Sanktionen der USA seien "kontraproduktiv"

Von Knut Henkel *

Altpräsident Jimmy Carter hat in einem Interview wieder einmal Front gegen das USA-Embargo gegen Kuba gemacht. Am Wochenende forderte er Barack Obama auf, die Handels- genauso wie die Reisebeschränkungen aufzuheben. Sie wären ohnehin nur »kontraproduktiv«.

Ein Freund der US-amerikanischen Sanktionspolitik war Jimmy Carter noch nie. »Ich billige keine Sanktionen gegenüber den Menschen eines Landes, das unter einer Diktatur leidet«, erklärte Carter am vergangenen Wochenende gegenüber einer Presseagentur in Worten, die seiner Herkunft und seiner Denkungsart entsprechen. Im gleichen Atemzug appellierte Carter an Präsident Barack Obama das Handelsembargo aufzuheben, da es »kontraproduktiv« sei, »nur die Diktatur stärke und Schaden für die Bevölkerung bringe«.

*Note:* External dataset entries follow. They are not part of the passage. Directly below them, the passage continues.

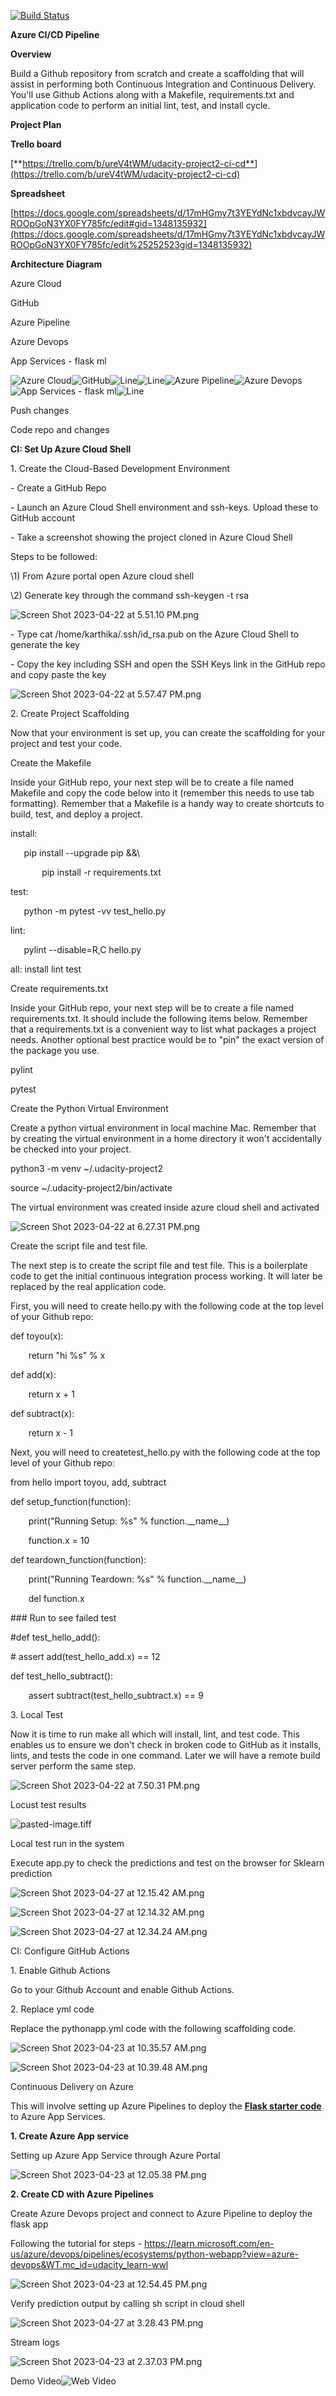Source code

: ﻿
[![Build Status](https://dev.azure.com/arunkumarcg/Flask-ML-Deploy/\_apis/build/status%2Fakumar1903.flask-ml-azure-serverless?branchName=main)](https://dev.azure.com/arunkumarcg/Flask-ML-Deploy/\_build/latest?definitionId=2&branchName=main)

**Azure CI/CD Pipeline** 

**Overview**

Build a Github repository from scratch and create a scaffolding that will assist in performing both Continuous Integration and Continuous Delivery. You'll use Github Actions along with a Makefile, requirements.txt and application code to perform an initial lint, test, and install cycle. 

**Project Plan**

**Trello board**

[**https://trello.com/b/ureV4tWM/udacity-project2-ci-cd**](https://trello.com/b/ureV4tWM/udacity-project2-ci-cd)

**Spreadsheet**

[https://docs.google.com/spreadsheets/d/17mHGmy7t3YEYdNc1xbdvcayJWROOpGoN3YX0FY785fc/edit#gid=1348135932](https://docs.google.com/spreadsheets/d/17mHGmy7t3YEYdNc1xbdvcayJWROOpGoN3YX0FY785fc/edit%25252523gid=1348135932)

**Architecture Diagram**

Azure Cloud

GitHub

Azure Pipeline

Azure Devops

App Services - flask ml

![Azure Cloud](Aspose.Words.833145c8-088b-4e39-984f-4b41d5554cf2.001.png)![GitHub](Aspose.Words.833145c8-088b-4e39-984f-4b41d5554cf2.002.png)![Line](Aspose.Words.833145c8-088b-4e39-984f-4b41d5554cf2.003.png)![Line](Aspose.Words.833145c8-088b-4e39-984f-4b41d5554cf2.004.png)![Azure Pipeline](Aspose.Words.833145c8-088b-4e39-984f-4b41d5554cf2.005.png)![Azure Devops](Aspose.Words.833145c8-088b-4e39-984f-4b41d5554cf2.006.png)![App Services - flask ml](Aspose.Words.833145c8-088b-4e39-984f-4b41d5554cf2.007.png)![Line](Aspose.Words.833145c8-088b-4e39-984f-4b41d5554cf2.008.png)

Push changes


Code repo and changes










**CI: Set Up Azure Cloud Shell**

1\. Create the Cloud-Based Development Environment

\- Create a GitHub Repo

\- Launch an Azure Cloud Shell environment and ssh-keys. Upload these to GitHub account

\- Take a screenshot showing the project cloned in Azure Cloud Shell

Steps to be followed:

\1) From Azure portal open Azure cloud shell

\2) Generate key through the command ssh-keygen -t rsa

![Screen Shot 2023-04-22 at 5.51.10 PM.png](Aspose.Words.833145c8-088b-4e39-984f-4b41d5554cf2.009.png)

\- Type cat /home/karthika/.ssh/id\_rsa.pub on the Azure Cloud Shell to generate the key

\- Copy the key including SSH and open the SSH Keys link in the GitHub repo and copy paste the key

![Screen Shot 2023-04-22 at 5.57.47 PM.png](Aspose.Words.833145c8-088b-4e39-984f-4b41d5554cf2.010.png)

2\. Create Project Scaffolding

Now that your environment is set up, you can create the scaffolding for your project and test your code.

Create the Makefile

Inside your GitHub repo, your next step will be to create a file named Makefile and copy the code below into it (remember this needs to use tab formatting). Remember that a Makefile is a handy way to create shortcuts to build, test, and deploy a project.

install:

`	`pip install --upgrade pip &&\

`		`pip install -r requirements.txt

test:

`	`python -m pytest -vv test\_hello.py


lint:

`	`pylint --disable=R,C hello.py

all: install lint test

Create requirements.txt

Inside your GitHub repo, your next step will be to create a file named requirements.txt. It should include the following items below. Remember that a requirements.txt is a convenient way to list what packages a project needs. Another optional best practice would be to "pin" the exact version of the package you use.

pylint

pytest

Create the Python Virtual Environment

Create a python virtual environment in local machine Mac. Remember that by creating the virtual environment in a home directory it won't accidentally be checked into your project.

python3 -m venv ~/.udacity-project2

source ~/.udacity-project2/bin/activate

The virtual environment was created inside azure cloud shell and activated

![Screen Shot 2023-04-22 at 6.27.31 PM.png](Aspose.Words.833145c8-088b-4e39-984f-4b41d5554cf2.011.png)

Create the script file and test file.

The next step is to create the script file and test file. This is a boilerplate code to get the initial continuous integration process working. It will later be replaced by the real application code.

First, you will need to create hello.py with the following code at the top level of your Github repo:

def toyou(x):

`    `return "hi %s" % x


def add(x):

`    `return x + 1


def subtract(x):

`    `return x - 1

Next, you will need to createtest\_hello.py with the following code at the top level of your Github repo:

from hello import toyou, add, subtract


def setup\_function(function):

`    `print("Running Setup: %s" % function.\_\_name\_\_)

`    `function.x = 10


def teardown\_function(function):

`    `print("Running Teardown: %s" % function.\_\_name\_\_)

`    `del function.x


\### Run to see failed test

#def test\_hello\_add():

\#    assert add(test\_hello\_add.x) == 12

def test\_hello\_subtract():

`    `assert subtract(test\_hello\_subtract.x) == 9

3\. Local Test

Now it is time to run make all which will install, lint, and test code. This enables us to ensure we don't check in broken code to GitHub as it installs, lints, and tests the code in one command. Later we will have a remote build server perform the same step.

![Screen Shot 2023-04-22 at 7.50.31 PM.png](Aspose.Words.833145c8-088b-4e39-984f-4b41d5554cf2.012.png)


Locust test results

![pasted-image.tiff](Aspose.Words.833145c8-088b-4e39-984f-4b41d5554cf2.013.png)

Local test run in the system

Execute app.py to check the predictions and test on the browser for Sklearn prediction

![Screen Shot 2023-04-27 at 12.15.42 AM.png](Aspose.Words.833145c8-088b-4e39-984f-4b41d5554cf2.014.png)



![Screen Shot 2023-04-27 at 12.14.32 AM.png](Aspose.Words.833145c8-088b-4e39-984f-4b41d5554cf2.015.png)

![Screen Shot 2023-04-27 at 12.34.24 AM.png](Aspose.Words.833145c8-088b-4e39-984f-4b41d5554cf2.016.png)

CI: Configure GitHub Actions

1\. Enable Github Actions

Go to your Github Account and enable Github Actions.

2\. Replace yml code

Replace the pythonapp.yml code with the following scaffolding code.

![Screen Shot 2023-04-23 at 10.35.57 AM.png](Aspose.Words.833145c8-088b-4e39-984f-4b41d5554cf2.017.png)


![Screen Shot 2023-04-23 at 10.39.48 AM.png](Aspose.Words.833145c8-088b-4e39-984f-4b41d5554cf2.018.png)

Continuous Delivery on Azure

This will involve setting up Azure Pipelines to deploy the [**Flask starter code**](https://github.com/udacity/nd082-Azure-Cloud-DevOps-Starter-Code/tree/master/C2-AgileDevelopmentwithAzure/project/starter_files) to Azure App Services.

**1. Create Azure App service**

Setting up Azure App Service through Azure Portal

![Screen Shot 2023-04-23 at 12.05.38 PM.png](Aspose.Words.833145c8-088b-4e39-984f-4b41d5554cf2.019.png)

**2. Create CD with Azure Pipelines**

Create Azure Devops project and connect to Azure Pipeline to deploy the flask app

Following the tutorial for steps - <https://learn.microsoft.com/en-us/azure/devops/pipelines/ecosystems/python-webapp?view=azure-devops&WT.mc_id=udacity_learn-wwl>

![Screen Shot 2023-04-23 at 12.54.45 PM.png](Aspose.Words.833145c8-088b-4e39-984f-4b41d5554cf2.020.png)

Verify prediction output by calling sh script in cloud shell

![Screen Shot 2023-04-27 at 3.28.43 PM.png](Aspose.Words.833145c8-088b-4e39-984f-4b41d5554cf2.021.png)

Stream logs

![Screen Shot 2023-04-23 at 2.37.03 PM.png](Aspose.Words.833145c8-088b-4e39-984f-4b41d5554cf2.022.png)

Demo Video![Web Video](Aspose.Words.833145c8-088b-4e39-984f-4b41d5554cf2.023.jpeg)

Diese Forderung ist in den vergangenen Monaten immer öfter in den USA zu hören. So liegt im Kongress ein Gesetz auf Eis, das die Reisebeschränkungen für US-Amerikaner zur Makulatur erklärt und es gilt als ausgemachte Sache, dass dieses Gesetz eine Mehrheit finden wird. Zumindest ist sich Kirby Jones sehr sicher. Jones ist einer der Organisatoren einer mehrtägigen Konferenz von USA-Unternehmern aus der Reise-Industrie mit ihren staatlichen kubanischen Partnern, die im März im mexikanischen Badeort Cancún stattfand. Da wurden schon Geschäftskontakte für den Fall der Aufhebung des Embargos und der Annullierung von Reisebeschränkungen in Richtung Havanna geknüpft.

Unterstützung für die Beendigung der Reisebeschränkungen für US-Bürger erhalten die Befürworter aber nicht nur in den USA, sondern auch von der Insel. So haben sich 74 bekannte kubanische Systemoppositionelle in einem Brief an den Kongress Mitte Juni für die Beseitigung aller Reisehürden für US-Amerikaner in Richtung Kuba ausgesprochen. Einen »Demokratisierungsschub« erhoffen sich die Unterzeichner vom Besuch möglichst vieler US-Amerikaner auf der Insel.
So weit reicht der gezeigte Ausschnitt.